Por eso admiro a quien consigue reconocerlo cuando camina dentro de uno. Porque las baldosas de la calle ciega son las baldosas de la calle buena; el cielo es también el mismo cielo. Incluso las paredes que la contienen son las mismas paredes. Y el tope ciego se encuentra lo suficientemente cerca como para no verlo. Por eso admiro a quien consigue reconocerlo. Aunque admiro aún más a quien después de hacerlo se da la vuelta y deshace el camino. Todo el camino. Todos los pasos. Y se puede pensar -se piensa, de hecho- que cualquiera se daría la vuelta tranquilamente al verse atrapado. Quizá sí. Pero la mayoría no somos cualquiera, aunque a veces queramos. Somos los que conducimos un poco más deprisa cuando sabemos que nos acabamos de saltar el desvío mientras mirábamos una gota de agua resbalar por el espejo. O por seguir pensando, y rehaciendo, una frase redonda que no vamos a utilizar. O porque el humo no consigue despegarse de una chimenea de ladrillo. No necesitamos ver el desvío para saber, levemente, que lo hemos desperdiciado. Y pisamos el acelerador en sentido contrario.

No es fácil dar la vuelta, porque en realidad el callejón sin salida no existe. Uno sigue en el mismo lugar por el que comenzó a caminar, y ese lugar no era un callejón sin salida. Dar la vuelta es regresar, hacer dos caminos y terminar como quien no ha hecho ninguno. Uno ha gastado todo ese combustible y ni siquiera puede estar seguro de no encontrarse más tarde encajado en otra vía muerta. Pero conocí el otro día un tipo que escapó de una hace años. Deberían haberle oído contar esa victoria sobre sí mismo -sobre la gota del espejo y la frase redonda- para saber que entonces eso ya no da ningún miedo.

8.6.03

Ciudades

He estado en algunos sitios, pero de los sitios donde he estado luego sólo me quedan pedazos minúsculos. Jirones rotos. Muchos de ellos son incluso inventados, lo sé. De Amsterdam, por ejemplo, recuerdo un sótano con un ventanuco desde el que se veía a la gente pisar los primeros charcos del otoño. Y también recuerdo el mechón naranaja de una chica que viajó en el mismo tranvía que yo. Pero de esto sólo me acuerdo porque volví a encontrar a la chica -o ella a mí- horas más tarde, bajándose de nuevo de un tranvía en el que me quedé. Recuerdo un bar al final de unas escaleras en una calle de Budapest a la que no he sido capaz de regresar. Y recuerdo dos cervezas, y recuerdo la luz. Recuerdo perfectamente la luz, aunque no sepa decir el recuerdo. Una mesa junto a una venta al final de un corredor elevado en una biblioteca de Nueva York. La noche cayéndose como borrosa sobre el parque en Berlín. De Viena recuerdo una siesta en el césped, una taza blanca y un periódico dos días viejo que leí hasta el final. De Howard Lake, el vapor del baño posado sobre el espejo y una colonia de antes. Un árbol escuálido que aguantaba los empujones del inverno tras un ventana en Pamplona. Y una tarde con nieve dentro de casa. De Roma recuerdo los sacos con cacahuetes de un bar donde comí solo, justo como quería. Y un café y un cruasán, esa misma mañana. Y el cuaderno verde que llevé en la mochila.

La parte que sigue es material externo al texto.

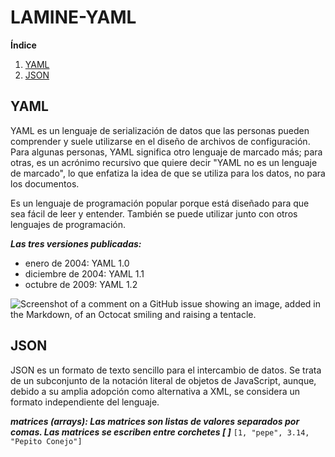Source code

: # LAMINE-YAML


**Índice**   
1. [YAML](#id1)
2. [JSON](#id2)


##  YAML <a name="id1"></a>
YAML es un lenguaje de serialización de datos que las personas pueden comprender y suele utilizarse en el diseño de archivos de configuración. Para algunas personas, YAML significa otro lenguaje de marcado más; para otras, es un acrónimo recursivo que quiere decir "YAML no es un lenguaje de marcado", lo que enfatiza la idea de que se utiliza para los datos, no para los documentos. 

Es un lenguaje de programación popular porque está diseñado para que sea fácil de leer y entender. También se puede utilizar junto con otros lenguajes de programación. 

***Las tres versiones publicadas:***
  -  enero de 2004: YAML 1.0
  - diciembre de 2004: YAML 1.1
  - octubre de 2009: YAML 1.2

![Screenshot of a comment on a GitHub issue showing an image, added in the Markdown, of an Octocat smiling and raising a tentacle.](https://e00-marca.uecdn.es/assets/multimedia/imagenes/2024/02/19/17083422488382.jpg)



##  JSON <a name="id2"></a>
JSON es un formato de texto sencillo para el intercambio de datos. Se trata de un subconjunto de la notación literal de objetos de JavaScript, aunque, debido a su amplia adopción como alternativa a XML, se considera un formato independiente del lenguaje.

 ***matrices (arrays): Las matrices son listas de valores separados por comas. Las matrices se escriben entre corchetes [ ]***
    `[1, "pepe", 3.14, "Pepito Conejo"]`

Tengo otros muchos recuerdos tontos que se parecen a éstos, y que no le sirven a nadie aunque planee pasar por los mismos lugares. Tampoco sé de que me sirven a mí, pues podría haberlos inventado todos en mi escritorio de casa, aunque conservo el cuaderno verde, que podría ser falso. Podría haber inventado el pedazo de niebla que flotaba sobre las vías de una estación fantasma donde me dejó un transbordo. O que vi dos veces el mechón naranja. Cualquier cosa. Sin embargo, sigo queriendo pasar por sitios de éstos que sólo me dejan luego recuerdos tontos, y que me obligan también a veces -como ahora- a dejar estas líneas un día equivocado. Un domingo, por ejemplo.